One room in the museum is devoted to the lion hunts of Ashurbanipal II. Lions were a problem around Nineveh, so the king wanted to prove his prowess by leading the lion hunts to help control the lion population in the area. The kings of Assyria also likened themselves to lions.; The first object is a relief that depicts Ashurbanipal killing a lion with a sword. Associated with this relief is an inscription that says, "I, Ashurbanipal, King of the Universe, king of Assyria, in my lordly sport. They let a fierce lion of the plain out of his cage and on foot ... I stabbed him later with my iron girdle dagger and he died." Ashurbanipal must have had a big ego calling himself the "king of the universe." However, Nahum records the LORD of Hosts, the true King of the Universe, as saying, "I am against you [Nineveh]. I will burn your chariots in smoke, and the sword shall devour your young lions, I will cut off your prey from the earth, and the voice of your messengers shall be heard no more" (2:13). In a reversal of fortune, the hunter [Assyria] will now become the hunted [by the LORD]!

On other reliefs, the Assyrians depict themselves as beheading their enemies, skinning them alive and dismembering them. One relief even has vultures plucking the eyes out of the dead enemy soldiers. Truly, the soldiers of Nineveh lived up to their reputation as a "bloody city" (3:1).

The second object is a relief with a garden scene showing Ashurbanipal reclining on a coach sipping wine with his consort that captures the brutality of Ashurbanipal. He and his consort are celebrating the defeat of the king of Elam, whose decapitated head is hanging by a ring from a coniferous tree in the garden. The palm tree to the left of the tree with the head of the king of Elam has one locust perched on the top of the tree and a bird swooping down as if to catch the locust and eat it. One art historian suggested that the single locust depicts the last remnant of the Elamite army that Ashurbanipal had described as a "dense swarm of locusts."; In a reversal of fortune, Nahum predicted that the Assyrian army would be like locusts that "flee away, and the place where they are is not known" (3:17).
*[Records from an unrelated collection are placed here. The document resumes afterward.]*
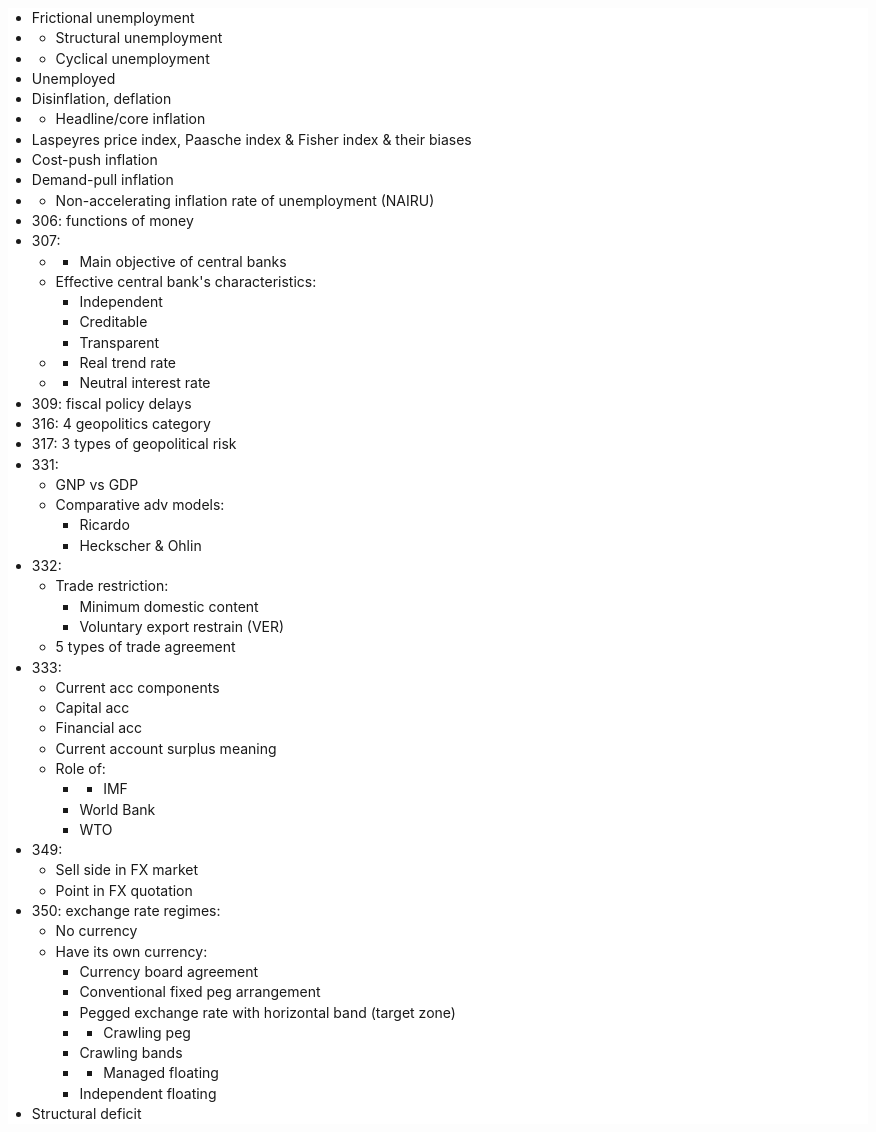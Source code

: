   - Frictional unemployment
  - * Structural unemployment
  - * Cyclical unemployment
  - Unemployed
  - Disinflation, deflation
  - * Headline/core inflation
  - Laspeyres price index, Paasche index & Fisher index & their biases
  - Cost-push inflation
  - Demand-pull inflation
  - * Non-accelerating inflation rate of unemployment (NAIRU)
- 306: functions of money
- 307:
  - * Main objective of central banks
  - Effective central bank's characteristics:
    - Independent
    - Creditable
    - Transparent
  - * Real trend rate
  - * Neutral interest rate
- 309: fiscal policy delays
- 316: 4 geopolitics category
- 317: 3 types of geopolitical risk
- 331:
  - GNP vs GDP
  - Comparative adv models:
    - Ricardo
    - Heckscher & Ohlin
- 332:
  - Trade restriction:
    - Minimum domestic content
    - Voluntary export restrain (VER)
  - 5 types of trade agreement
- 333:
  - Current acc components
  - Capital acc
  - Financial acc
  - Current account surplus meaning
  - Role of:
    - * IMF
    - World Bank
    - WTO
- 349:
  - Sell side in FX market
  - Point in FX quotation
- 350: exchange rate regimes:
  - No currency
  - Have its own currency:
    - Currency board agreement
    - Conventional fixed peg arrangement
    - Pegged exchange rate with horizontal band (target zone)
    - * Crawling peg
    - Crawling bands
    - * Managed floating
    - Independent floating
- Structural deficit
The third object is a relief that portrays the fall of an Egyptian fortress along the Nile River in 663 BC. The late Prof. Yigael Yadin cautiously identified this city as Thebes. As the Assyrians are burning the city, they are leading the captives out of the city in two groups. A group of captured Egyptians stands off to one side watching the Ethiopian captives being led out of the city. Nahum mentioned both ethnic groups that defended No Amon, also known as Thebes (3:8, 9).; As I looked at the relief and read Nahum, I was drawn to the Egyptian children on the relief. Did they know the fate that Nahum predicted would await them? He said the young children would be "dashed to pieces" by the Assyrians (3:10)!; Fortunately, the Assyrian artist did not depict this barbaric brutality on the reliefs.
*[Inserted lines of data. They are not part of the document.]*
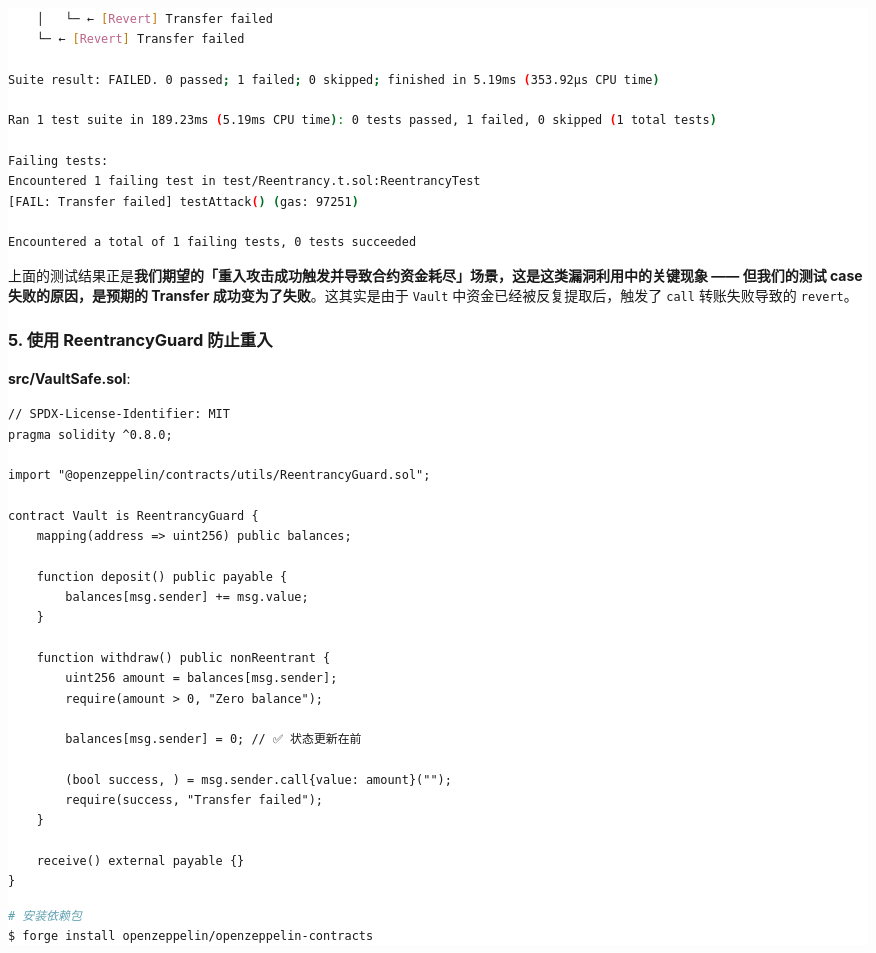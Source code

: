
 ```bash
    │   └─ ← [Revert] Transfer failed
    └─ ← [Revert] Transfer failed

Suite result: FAILED. 0 passed; 1 failed; 0 skipped; finished in 5.19ms (353.92µs CPU time)

Ran 1 test suite in 189.23ms (5.19ms CPU time): 0 tests passed, 1 failed, 0 skipped (1 total tests)

Failing tests:
Encountered 1 failing test in test/Reentrancy.t.sol:ReentrancyTest
[FAIL: Transfer failed] testAttack() (gas: 97251)

Encountered a total of 1 failing tests, 0 tests succeeded
```

上面的测试结果正是**我们期望的「重入攻击成功触发并导致合约资金耗尽」场景，这是这类漏洞利用中的关键现象 —— 但我们的测试 case 失败的原因，是预期的 Transfer 成功变为了失败**。这其实是由于 `Vault` 中资金已经被反复提取后，触发了 `call` 转账失败导致的 `revert`。

### 5. 使用 ReentrancyGuard 防止重入

**src/VaultSafe.sol**:

```solidity
// SPDX-License-Identifier: MIT
pragma solidity ^0.8.0;

import "@openzeppelin/contracts/utils/ReentrancyGuard.sol";

contract Vault is ReentrancyGuard {
    mapping(address => uint256) public balances;

    function deposit() public payable {
        balances[msg.sender] += msg.value;
    }

    function withdraw() public nonReentrant {
        uint256 amount = balances[msg.sender];
        require(amount > 0, "Zero balance");

        balances[msg.sender] = 0; // ✅ 状态更新在前

        (bool success, ) = msg.sender.call{value: amount}("");
        require(success, "Transfer failed");
    }

    receive() external payable {}
}
```

```bash
# 安装依赖包
$ forge install openzeppelin/openzeppelin-contracts
```
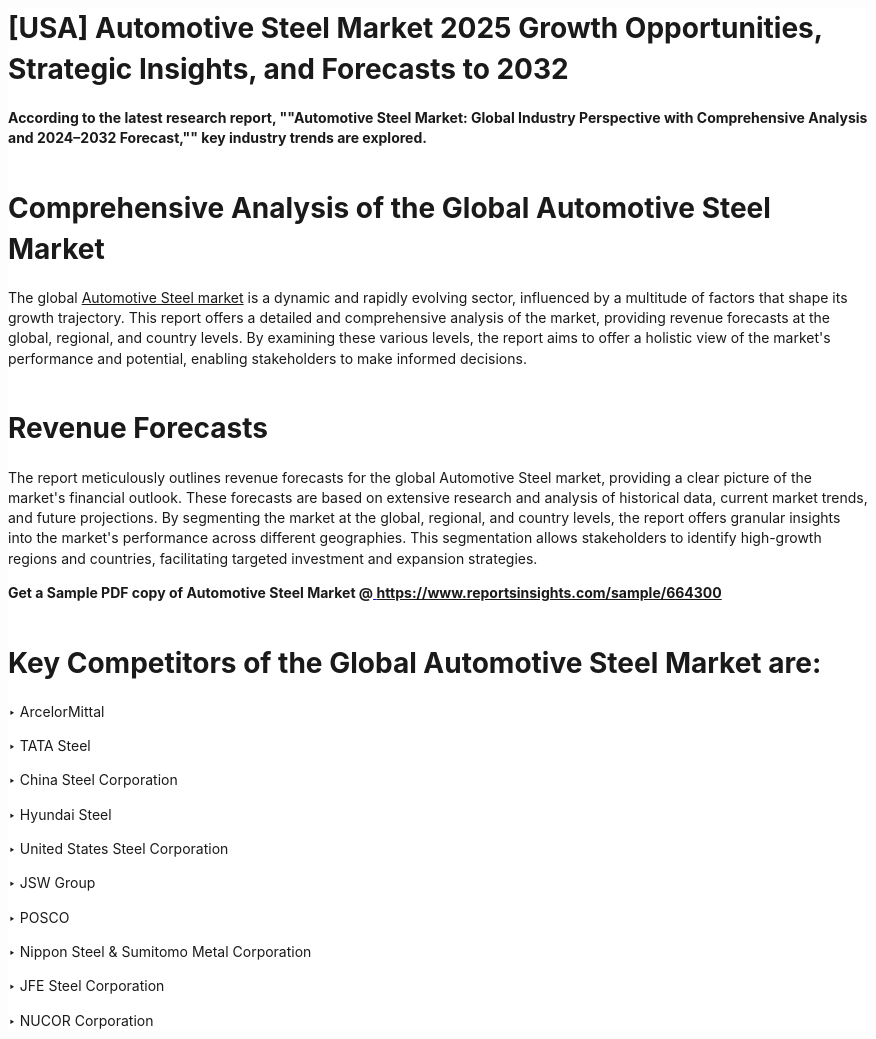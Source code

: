 # [USA] Automotive Steel Market 2025 Growth Opportunities, Strategic Insights, and Forecasts to 2032

<strong>According to the latest research report, ""Automotive Steel Market: Global Industry Perspective with Comprehensive Analysis and 2024–2032 Forecast,"" key industry trends are explored.</strong>

# <strong>Comprehensive Analysis of the Global Automotive Steel Market</strong>

The global <a href=https://www.reportsinsights.com/sample/664300>Automotive Steel market</a> is a dynamic and rapidly evolving sector, influenced by a multitude of factors that shape its growth trajectory. This report offers a detailed and comprehensive analysis of the market, providing revenue forecasts at the global, regional, and country levels. By examining these various levels, the report aims to offer a holistic view of the market's performance and potential, enabling stakeholders to make informed decisions.

# <strong>Revenue Forecasts</strong>

The report meticulously outlines revenue forecasts for the global Automotive Steel market, providing a clear picture of the market's financial outlook. These forecasts are based on extensive research and analysis of historical data, current market trends, and future projections. By segmenting the market at the global, regional, and country levels, the report offers granular insights into the market's performance across different geographies. This segmentation allows stakeholders to identify high-growth regions and countries, facilitating targeted investment and expansion strategies.

<strong>Get a Sample PDF copy of Automotive Steel Market </strong><strong>@<a href=https://www.reportsinsights.com/sample/664300 style=color:#0000ff;> https://www.reportsinsights.com/sample/664300</a></strong></font>

# <strong>Key Competitors of the Global Automotive Steel Market are:</strong>

‣ ArcelorMittal

‣ TATA Steel

‣ China Steel Corporation

‣ Hyundai Steel

‣ United States Steel Corporation

‣ JSW Group

‣ POSCO

‣ Nippon Steel & Sumitomo Metal Corporation

‣ JFE Steel Corporation

‣ NUCOR Corporation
The final object is a cuneiform clay tablet with the number "BM 21,901." This tablet, a Babylonian chronicle of Nabopolassar, recounts the wars of the Babylonians from 616-609 BC, and included the fall of Nineveh in 612 BC. Part of the inscription says, "[They] launched a powerful attack on the city and in the month of Abu the city was taken. They made great [slaughter] of the princes. ...They took a heavy weight of booty from the city and the temple [and turned] the city into a mound and a ruin"... The prophet Nahum predicted this attack years before it happened, as did the prophet Zephaniah (2:13-15).
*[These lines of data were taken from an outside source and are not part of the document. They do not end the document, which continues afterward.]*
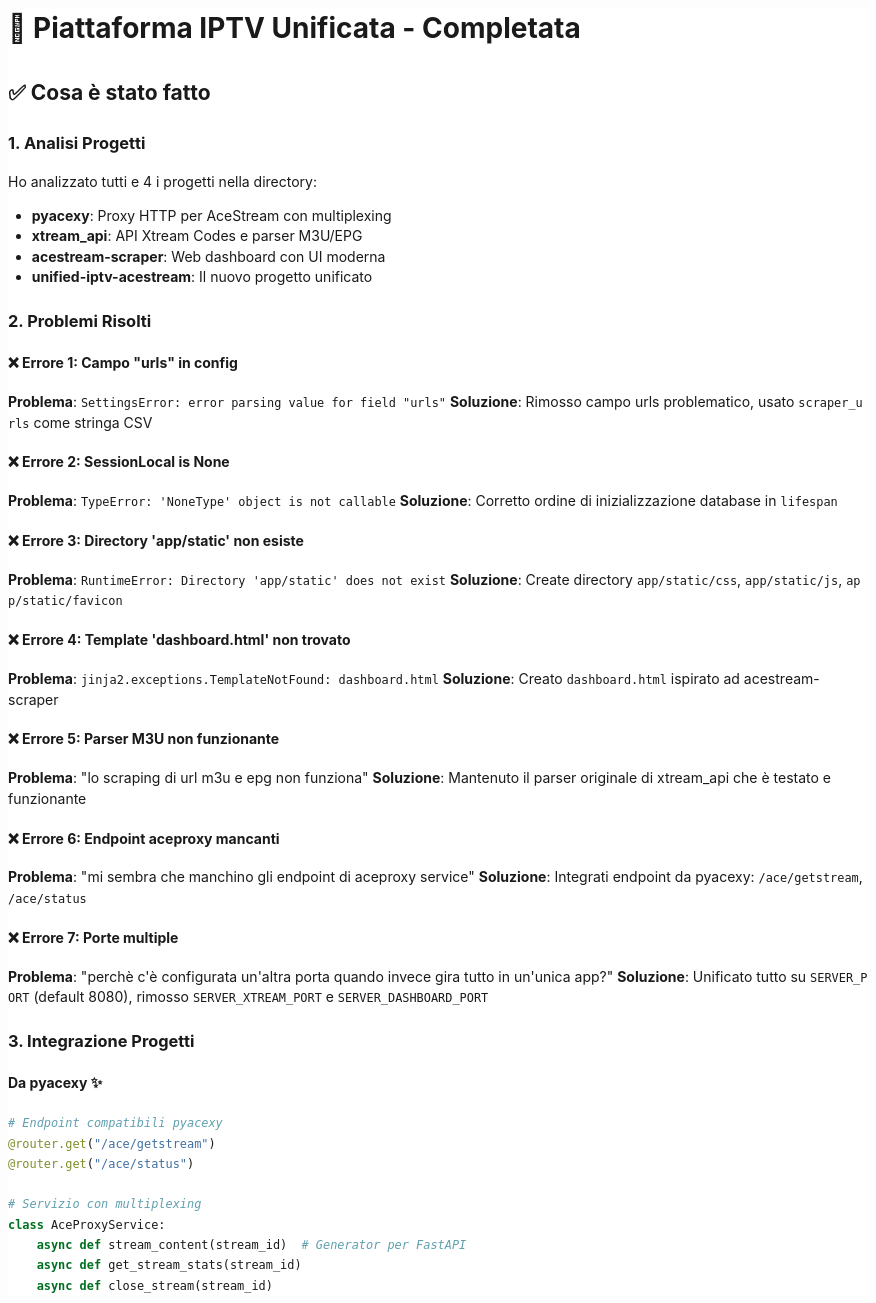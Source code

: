 # 🎉 Piattaforma IPTV Unificata - Completata

## ✅ Cosa è stato fatto

### 1. Analisi Progetti
Ho analizzato tutti e 4 i progetti nella directory:
- **pyacexy**: Proxy HTTP per AceStream con multiplexing
- **xtream_api**: API Xtream Codes e parser M3U/EPG
- **acestream-scraper**: Web dashboard con UI moderna
- **unified-iptv-acestream**: Il nuovo progetto unificato

### 2. Problemi Risolti

#### ❌ Errore 1: Campo "urls" in config
**Problema**: `SettingsError: error parsing value for field "urls"`
**Soluzione**: Rimosso campo urls problematico, usato `scraper_urls` come stringa CSV

#### ❌ Errore 2: SessionLocal is None
**Problema**: `TypeError: 'NoneType' object is not callable`
**Soluzione**: Corretto ordine di inizializzazione database in `lifespan`

#### ❌ Errore 3: Directory 'app/static' non esiste
**Problema**: `RuntimeError: Directory 'app/static' does not exist`
**Soluzione**: Create directory `app/static/css`, `app/static/js`, `app/static/favicon`

#### ❌ Errore 4: Template 'dashboard.html' non trovato
**Problema**: `jinja2.exceptions.TemplateNotFound: dashboard.html`
**Soluzione**: Creato `dashboard.html` ispirato ad acestream-scraper

#### ❌ Errore 5: Parser M3U non funzionante
**Problema**: "lo scraping di url m3u e epg non funziona"
**Soluzione**: Mantenuto il parser originale di xtream_api che è testato e funzionante

#### ❌ Errore 6: Endpoint aceproxy mancanti
**Problema**: "mi sembra che manchino gli endpoint di aceproxy service"
**Soluzione**: Integrati endpoint da pyacexy: `/ace/getstream`, `/ace/status`

#### ❌ Errore 7: Porte multiple
**Problema**: "perchè c'è configurata un'altra porta quando invece gira tutto in un'unica app?"
**Soluzione**: Unificato tutto su `SERVER_PORT` (default 8080), rimosso `SERVER_XTREAM_PORT` e `SERVER_DASHBOARD_PORT`

### 3. Integrazione Progetti

#### Da pyacexy ✨
```python
# Endpoint compatibili pyacexy
@router.get("/ace/getstream")
@router.get("/ace/status")

# Servizio con multiplexing
class AceProxyService:
    async def stream_content(stream_id)  # Generator per FastAPI
    async def get_stream_stats(stream_id)
    async def close_stream(stream_id)
```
Dr. David Dorsey, in his book The Literary Structure of the Old Testament, summarized the book of Nahum this way:

Introducing the book with the awesome vision of Yahweh's avenging arrival is equally riveting. This opening vision is an effective attention-getting device, and it also introduces the issue of the cause of Nineveh's fall, to which Nahum will subsequently return. Nineveh is going to fall because Israel's God, Yahweh, has declared it to be guilty, and he has arrived in his terrifying might to carry out its punishment. Yahweh controls the destinies of all nations; he holds all nations accountable for their actions; and he will ultimately right all wrongs. The people of Israel, who had been crushed by the mighty forces of wicked Assyria, needed to know these truths (page 305).